After having thoroughly reviewed the record, we conclude that the trial court committed manifest error in finding that the mother and the father were in “substantial compliance with the important features” of their case plan and that |is“they must be afforded the opportunity to complete a new case plan.” Although the trial court properly recited the law regarding the termination of parental rights, it erroneously applied that law and dismissed the State’s petition without making a determination regarding the best interest of the twins. See State ex tel. A.R.H. v. Hines, 35,800 (La.App. 2 Cir. 2/27/02), 810 So.2d 1166.
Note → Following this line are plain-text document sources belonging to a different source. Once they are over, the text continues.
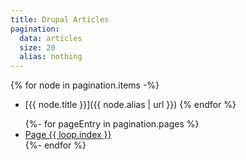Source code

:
 ```yaml
---
title: Drupal Articles
pagination:
  data: articles
  size: 20
  alias: nothing
---
```


{% for node in pagination.items -%}
- [{{ node.title }}]({{ node.alias | url }})
{% endfor %}

<nav aria-label="Page navigation">
  <ul class="pagination">
  {%- for pageEntry in pagination.pages %}
    <li {% if page.url == pagination.hrefs[ loop.index0 ] %} aria-current="page" class="active page-item" {% endif %}    class="page-item">
      <a href="{{ pagination.hrefs[ loop.index0 ] | url }}" class="page-link">Page {{ loop.index }}</a>
    </li>
  {%- endfor %}
  </ul>
</nav>
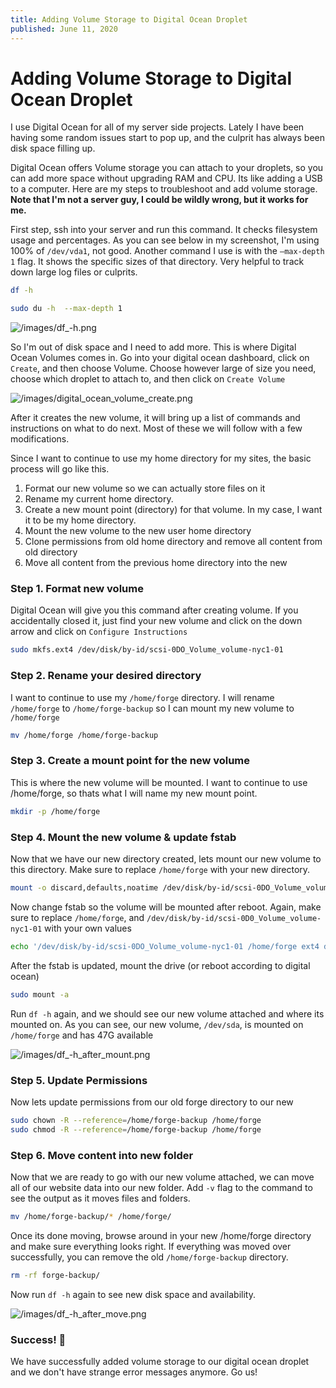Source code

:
 ```yaml
---
title: Adding Volume Storage to Digital Ocean Droplet
published: June 11, 2020
---
```


# Adding Volume Storage to Digital Ocean Droplet

I use Digital Ocean for all of my server side projects. Lately I have been having some random issues start to pop up, and the culprit has always been disk space filling up.

Digital Ocean offers Volume storage you can attach to your droplets, so you can add more space without upgrading RAM and CPU. Its like adding a USB to a computer. Here are my steps to troubleshoot and add volume storage. **Note that I'm not a server guy, I could be wildly wrong, but it works for me.**

First step, ssh into your server and run this command. It checks filesystem usage and percentages. As you can see below in my screenshot, I'm using 100% of `/dev/vda1`, not good. Another command I use is with the `—max-depth 1` flag. It shows the specific sizes of that directory. Very helpful to track down large log files or culprits.

```bash
df -h
```

```bash
sudo du -h  --max-depth 1
```

![/images/df_-h.png](/images/df_-h.png)

So I'm out of disk space and I need to add more. This is where Digital Ocean Volumes comes in. Go into your digital ocean dashboard, click on `Create`, and then choose Volume. Choose however large of size you need, choose which droplet to attach to, and then click on `Create Volume`

![/images/digital_ocean_volume_create.png](/images/digital_ocean_volume_create.png)

After it creates the new volume, it will bring up a list of commands and instructions on what to do next. Most of these we will follow with a few modifications.

Since I want to continue to use my home directory for my sites, the basic process will go like this.

1. Format our new volume so we can actually store files on it
2. Rename my current home directory.
3. Create a new mount point (directory) for that volume. In my case, I want it to be my home directory.
4. Mount the new volume to the new user home directory
5. Clone permissions from old home directory and remove all content from old directory
6. Move all content from the previous home directory into the new

### Step 1. Format new volume

Digital Ocean will give you this command after creating volume. If you accidentally closed it, just find your new volume and click on the down arrow and click on `Configure Instructions`

```bash
sudo mkfs.ext4 /dev/disk/by-id/scsi-0DO_Volume_volume-nyc1-01
```

### Step 2. Rename your desired directory

I want to continue to use my `/home/forge` directory. I will rename `/home/forge` to `/home/forge-backup` so I can mount my new volume to `/home/forge`

```bash
mv /home/forge /home/forge-backup
```

### Step 3. Create a mount point for the new volume

This is where the new volume will be mounted. I want to continue to use /home/forge, so thats what I will name my new mount point.

```bash
mkdir -p /home/forge
```

### Step 4. Mount the new volume & update fstab

Now that we have our new directory created, lets mount our new volume to this directory. Make sure to replace `/home/forge` with your new directory.

```bash
mount -o discard,defaults,noatime /dev/disk/by-id/scsi-0DO_Volume_volume-nyc1-01 /home/forge
```

Now change fstab so the volume will be mounted after reboot. Again, make sure to replace `/home/forge`, and `/dev/disk/by-id/scsi-0D0_Volume_volume-nyc1-01` with your own values

```bash
echo '/dev/disk/by-id/scsi-0DO_Volume_volume-nyc1-01 /home/forge ext4 defaults,nofail,discard 0 0' | sudo tee -a /etc/fstab
```

After the fstab is updated, mount the drive (or reboot according to digital ocean)

```bash
sudo mount -a
```

Run `df -h` again, and we should see our new volume attached and where its mounted on. As you can see, our new volume, `/dev/sda`, is mounted on `/home/forge` and has 47G available

![/images/df_-h_after_mount.png](/images/df_-h_after_mount.png)

### Step 5. Update Permissions

Now lets update permissions from our old forge directory to our new

```bash
sudo chown -R --reference=/home/forge-backup /home/forge
sudo chmod -R --reference=/home/forge-backup /home/forge
```

### Step 6. Move content into new folder

Now that we are ready to go with our new volume attached, we can move all of our website data into our new folder. Add `-v` flag to the command to see the output as it moves files and folders.

```bash
mv /home/forge-backup/* /home/forge/
```

Once its done moving, browse around in your new /home/forge directory and make sure everything looks right. If everything was moved over successfully, you can remove the old `/home/forge-backup` directory.

```bash
rm -rf forge-backup/
```

Now run `df -h` again to see new disk space and availability.

![/images/df_-h_after_move.png](/images/df_-h_after_move.png)

### Success! 🎉

We have successfully added volume storage to our digital ocean droplet and we don't have strange error messages anymore. Go us!
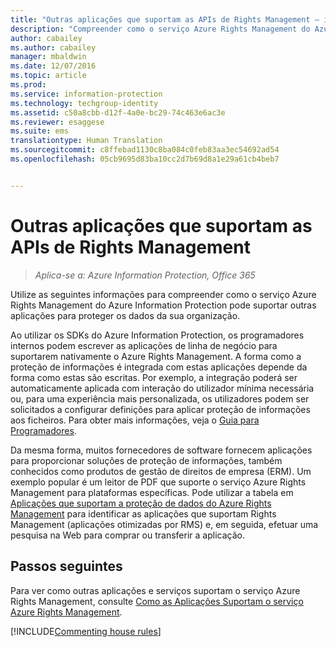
 ```yaml
---
title: "Outras aplicações que suportam as APIs de Rights Management – instalação e configuração | Azure Information Protection"
description: "Compreender como o serviço Azure Rights Management do Azure Information Protection pode suportar outras aplicações para proteger os dados da sua organização."
author: cabailey
ms.author: cabailey
manager: mbaldwin
ms.date: 12/07/2016
ms.topic: article
ms.prod: 
ms.service: information-protection
ms.technology: techgroup-identity
ms.assetid: c50a8cbb-d12f-4a0e-bc29-74c463e6ac3e
ms.reviewer: esaggese
ms.suite: ems
translationtype: Human Translation
ms.sourcegitcommit: c8ffebad1130c8ba084c0feb83aa3ec54692ad54
ms.openlocfilehash: 05cb9695d83ba10cc2d7b69d8a1e29a61cb4beb7


---
```


# <a name="other-applications-that-support-the-rights-management-apis"></a>Outras aplicações que suportam as APIs de Rights Management

>*Aplica-se a: Azure Information Protection, Office 365*

Utilize as seguintes informações para compreender como o serviço Azure Rights Management do Azure Information Protection pode suportar outras aplicações para proteger os dados da sua organização.

Ao utilizar os SDKs do Azure Information Protection, os programadores internos podem escrever as aplicações de linha de negócio para suportarem nativamente o Azure Rights Management. A forma como a proteção de informações é integrada com estas aplicações depende da forma como estas são escritas. Por exemplo, a integração poderá ser automaticamente aplicada com interação do utilizador mínima necessária ou, para uma experiência mais personalizada, os utilizadores podem ser solicitados a configurar definições para aplicar proteção de informações aos ficheiros. Para obter mais informações, veja o [Guia para Programadores](../develop/developers-guide.md).

Da mesma forma, muitos fornecedores de software fornecem aplicações para proporcionar soluções de proteção de informações, também conhecidos como produtos de gestão de direitos de empresa (ERM). Um exemplo popular é um leitor de PDF que suporte o serviço Azure Rights Management para plataformas específicas. Pode utilizar a tabela em [Aplicações que suportam a proteção de dados do Azure Rights Management](../get-started/requirements-applications.md) para identificar as aplicações que suportam Rights Management (aplicações otimizadas por RMS) e, em seguida, efetuar uma pesquisa na Web para comprar ou transferir a aplicação.

## <a name="next-steps"></a>Passos seguintes

Para ver como outras aplicações e serviços suportam o serviço Azure Rights Management, consulte [Como as Aplicações Suportam o serviço Azure Rights Management](applications-support.md).

[!INCLUDE[Commenting house rules](../includes/houserules.md)]


<!--HONumber=Jan17_HO4-->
We conclude that the State presented clear and convincing evidence that despite the parents having had over two years and three months since the twins’ removal from their custody to accomplish their court-approved case plan, there has been a lack of substantial compliance under each of the elements listed in La.Ch.Code art. 1036(C). In addition, the State presented evidence of “an established pattern of behavior” that indicates that there is “no reasonable expectation of significant improvement in the parent’s condition or conduct in the near future.” See La.Ch.Code art. 1036(D) and La.Ch.Code art. 1015(5). Finally, given the twins’ age, the fact that they have spent the majority of their lives with their foster parents, and the parents’ lack of interest in and/or their ability to comply with their case plan, we find that it is in the twins’ best interest to have their biological parents’ rights terminated so that they can be adopted by their foster parents who have for more than two years of their young lives provided them with a “safe, stable, and permanent home.” La. Ch.Code art. 1015. The trial court manifestly erred in dismissing the State’s petition to terminate parental rights in this case.

DECREE

For the foregoing reasons, the judgment of the trial court dismissing the State of Louisiana’s petition to terminate the parental rights of K.R.S. and K.S.V. to their minor children, K.S.V. and K.N.D.V., is reversed. Judgment is hereby [ ^rendered terminating the parental rights of K.R.S. and K.S.V. to K.S.V. and K.N.D.V. and certifying K.S.V. and K.N.D.V. to be free and available for adoption. Costs of this proceeding are assessed against the parents, K.R.S. and K.S.V.

REVERSED AND RENDERED.

. Pursuant to Uniform Rules — Courts of Appeal, Rules 5-1 and 5-2, the initials of the parties will be used to protect and maintain the privacy of the minor children involved in this proceeding. Because the father and the male child have the same initials, we will hereafter not refer to the parents by their initials.

. According to a December 12, 2011 Case Plan Review, the parents agreed to each pay $ 10 per month per child, starting on April 1, 2012, to support their children in foster care.

. The father’s attorney calculated that the $200 represented the registration fee and seven classes. According to our calculations, $200 would only cover the registration fee and six classes.

. Joshua Chapman is the mother’s brother. According to a DCFS report dated March 28, 2012, the mother had been sexually victimized by Mr. Chapman, and DCFS had determined that Ms. Hall had been aware of the abuse but had not protected her daughter from it.

5. "Benzos” is slang for benzodiazepines which are tranquilizers that are prescribed to relieve anxiety and alleviate insomnia.

. Ms. Guy explained that a "valid” complaint is of great concern to DCFS because it means that an "investigation was true.”